Dataset entries
=-=-=-=-=
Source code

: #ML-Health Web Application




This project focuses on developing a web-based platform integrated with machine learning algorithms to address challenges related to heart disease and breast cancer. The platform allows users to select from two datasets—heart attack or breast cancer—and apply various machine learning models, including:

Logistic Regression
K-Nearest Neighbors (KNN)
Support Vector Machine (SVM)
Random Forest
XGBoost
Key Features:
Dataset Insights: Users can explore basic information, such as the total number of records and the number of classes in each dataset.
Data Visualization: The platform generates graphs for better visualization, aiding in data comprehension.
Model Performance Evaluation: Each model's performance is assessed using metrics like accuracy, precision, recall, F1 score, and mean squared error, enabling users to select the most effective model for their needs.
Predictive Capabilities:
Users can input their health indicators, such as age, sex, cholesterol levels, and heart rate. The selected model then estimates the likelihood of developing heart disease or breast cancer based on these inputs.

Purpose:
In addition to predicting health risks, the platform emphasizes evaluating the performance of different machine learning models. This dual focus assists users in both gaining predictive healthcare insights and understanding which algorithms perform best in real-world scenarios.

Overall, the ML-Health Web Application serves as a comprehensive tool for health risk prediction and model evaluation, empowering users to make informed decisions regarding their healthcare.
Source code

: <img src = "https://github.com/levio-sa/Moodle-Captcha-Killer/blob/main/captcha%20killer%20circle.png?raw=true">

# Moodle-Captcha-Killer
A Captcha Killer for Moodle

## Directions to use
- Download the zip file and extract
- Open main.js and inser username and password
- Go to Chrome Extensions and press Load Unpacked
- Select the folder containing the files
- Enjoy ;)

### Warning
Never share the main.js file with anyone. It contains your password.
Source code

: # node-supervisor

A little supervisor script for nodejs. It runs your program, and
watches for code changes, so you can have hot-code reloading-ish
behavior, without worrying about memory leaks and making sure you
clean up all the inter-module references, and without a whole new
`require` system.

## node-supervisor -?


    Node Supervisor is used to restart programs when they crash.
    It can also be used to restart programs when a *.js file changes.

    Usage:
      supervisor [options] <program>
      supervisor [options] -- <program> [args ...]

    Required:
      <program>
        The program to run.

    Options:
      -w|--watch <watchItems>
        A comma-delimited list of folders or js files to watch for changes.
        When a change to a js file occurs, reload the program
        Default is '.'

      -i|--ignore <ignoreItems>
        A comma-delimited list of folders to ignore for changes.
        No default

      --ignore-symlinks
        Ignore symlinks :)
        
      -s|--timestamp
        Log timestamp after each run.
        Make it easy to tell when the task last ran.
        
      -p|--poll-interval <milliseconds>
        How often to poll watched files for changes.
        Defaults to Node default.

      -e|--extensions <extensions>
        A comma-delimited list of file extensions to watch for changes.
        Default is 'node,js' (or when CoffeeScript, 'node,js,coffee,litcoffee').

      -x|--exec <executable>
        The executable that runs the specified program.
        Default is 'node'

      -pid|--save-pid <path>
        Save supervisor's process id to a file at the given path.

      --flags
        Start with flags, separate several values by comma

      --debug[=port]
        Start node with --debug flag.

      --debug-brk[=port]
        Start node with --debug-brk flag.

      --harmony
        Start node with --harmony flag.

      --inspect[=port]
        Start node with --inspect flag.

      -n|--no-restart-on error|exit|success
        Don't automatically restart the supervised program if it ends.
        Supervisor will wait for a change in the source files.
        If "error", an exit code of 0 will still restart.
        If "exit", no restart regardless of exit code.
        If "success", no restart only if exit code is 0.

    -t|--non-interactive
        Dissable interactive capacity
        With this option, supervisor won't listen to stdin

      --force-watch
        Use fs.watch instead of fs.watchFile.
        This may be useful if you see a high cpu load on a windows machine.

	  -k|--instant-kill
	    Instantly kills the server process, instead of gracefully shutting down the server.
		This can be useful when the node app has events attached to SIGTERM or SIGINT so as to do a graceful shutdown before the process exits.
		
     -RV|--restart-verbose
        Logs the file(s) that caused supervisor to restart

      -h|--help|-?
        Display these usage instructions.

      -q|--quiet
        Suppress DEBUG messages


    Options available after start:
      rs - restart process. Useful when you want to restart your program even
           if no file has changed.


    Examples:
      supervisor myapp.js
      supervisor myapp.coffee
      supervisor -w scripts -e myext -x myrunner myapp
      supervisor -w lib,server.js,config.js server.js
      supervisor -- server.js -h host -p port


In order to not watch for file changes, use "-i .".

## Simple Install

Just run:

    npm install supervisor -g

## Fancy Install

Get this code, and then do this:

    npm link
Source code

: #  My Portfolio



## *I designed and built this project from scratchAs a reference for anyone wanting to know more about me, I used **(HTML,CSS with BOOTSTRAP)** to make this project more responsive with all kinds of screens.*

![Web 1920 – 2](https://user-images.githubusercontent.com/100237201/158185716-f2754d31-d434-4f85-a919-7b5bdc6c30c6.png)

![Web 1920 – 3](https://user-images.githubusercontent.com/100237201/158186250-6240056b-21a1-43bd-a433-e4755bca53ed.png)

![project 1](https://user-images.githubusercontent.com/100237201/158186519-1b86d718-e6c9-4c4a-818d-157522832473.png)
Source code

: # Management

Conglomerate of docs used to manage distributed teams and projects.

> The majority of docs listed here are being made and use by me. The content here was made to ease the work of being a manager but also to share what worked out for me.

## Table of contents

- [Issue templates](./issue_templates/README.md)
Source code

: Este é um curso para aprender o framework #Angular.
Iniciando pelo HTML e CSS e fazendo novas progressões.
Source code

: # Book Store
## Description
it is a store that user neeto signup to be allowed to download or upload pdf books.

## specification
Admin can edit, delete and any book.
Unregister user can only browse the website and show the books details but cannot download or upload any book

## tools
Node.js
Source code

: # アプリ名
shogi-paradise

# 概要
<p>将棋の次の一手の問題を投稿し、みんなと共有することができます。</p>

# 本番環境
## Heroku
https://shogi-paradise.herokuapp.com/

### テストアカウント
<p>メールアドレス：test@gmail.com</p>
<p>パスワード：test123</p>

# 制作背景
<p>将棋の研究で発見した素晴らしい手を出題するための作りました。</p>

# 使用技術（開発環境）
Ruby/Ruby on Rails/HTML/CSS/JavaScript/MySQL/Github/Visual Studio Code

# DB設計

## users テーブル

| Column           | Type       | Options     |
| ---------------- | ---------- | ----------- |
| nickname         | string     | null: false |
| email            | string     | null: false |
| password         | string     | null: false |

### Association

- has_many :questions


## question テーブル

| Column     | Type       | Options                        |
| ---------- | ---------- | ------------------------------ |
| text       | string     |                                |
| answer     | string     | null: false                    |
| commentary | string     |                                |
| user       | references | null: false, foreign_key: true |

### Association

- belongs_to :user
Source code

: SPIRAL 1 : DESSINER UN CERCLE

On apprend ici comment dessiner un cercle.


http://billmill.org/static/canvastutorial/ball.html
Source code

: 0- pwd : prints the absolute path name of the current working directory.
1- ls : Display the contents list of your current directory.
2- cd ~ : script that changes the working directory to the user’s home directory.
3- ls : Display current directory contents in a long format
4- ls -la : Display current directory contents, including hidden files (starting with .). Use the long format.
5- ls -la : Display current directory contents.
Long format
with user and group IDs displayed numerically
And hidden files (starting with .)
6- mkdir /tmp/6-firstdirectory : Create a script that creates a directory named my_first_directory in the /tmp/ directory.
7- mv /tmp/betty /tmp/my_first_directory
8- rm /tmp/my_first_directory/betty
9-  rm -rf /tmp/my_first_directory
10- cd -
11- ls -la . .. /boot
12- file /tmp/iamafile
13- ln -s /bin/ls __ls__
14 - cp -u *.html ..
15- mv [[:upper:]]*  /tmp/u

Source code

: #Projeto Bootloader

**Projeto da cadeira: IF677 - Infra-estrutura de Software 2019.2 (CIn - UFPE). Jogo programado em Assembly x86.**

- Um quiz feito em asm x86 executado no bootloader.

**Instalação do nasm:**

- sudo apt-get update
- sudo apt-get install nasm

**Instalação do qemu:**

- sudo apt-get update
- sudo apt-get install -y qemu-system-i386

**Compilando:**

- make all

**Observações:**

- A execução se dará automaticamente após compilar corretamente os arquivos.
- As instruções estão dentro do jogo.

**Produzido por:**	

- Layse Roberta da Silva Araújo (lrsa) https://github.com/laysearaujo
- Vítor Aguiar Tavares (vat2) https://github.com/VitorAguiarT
=-=-=-=-=
■ WHAT TO DO ■
Could you restate word for word the lines above from the one containing "## Table of contents" through the one containing "# 使用技術（開発環境）", both included, and nothing else?

■ WRITTEN RESPONSE ■
## Table of contents

- [Issue templates](./issue_templates/README.md)
Source code

: Este é um curso para aprender o framework #Angular.
Iniciando pelo HTML e CSS e fazendo novas progressões.
Source code

: # Book Store
## Description
it is a store that user neeto signup to be allowed to download or upload pdf books.

## specification
Admin can edit, delete and any book.
Unregister user can only browse the website and show the books details but cannot download or upload any book

## tools
Node.js
Source code

: # アプリ名
shogi-paradise

# 概要
<p>将棋の次の一手の問題を投稿し、みんなと共有することができます。</p>

# 本番環境
## Heroku
https://shogi-paradise.herokuapp.com/

### テストアカウント
<p>メールアドレス：test@gmail.com</p>
<p>パスワード：test123</p>

# 制作背景
<p>将棋の研究で発見した素晴らしい手を出題するための作りました。</p>

# 使用技術（開発環境）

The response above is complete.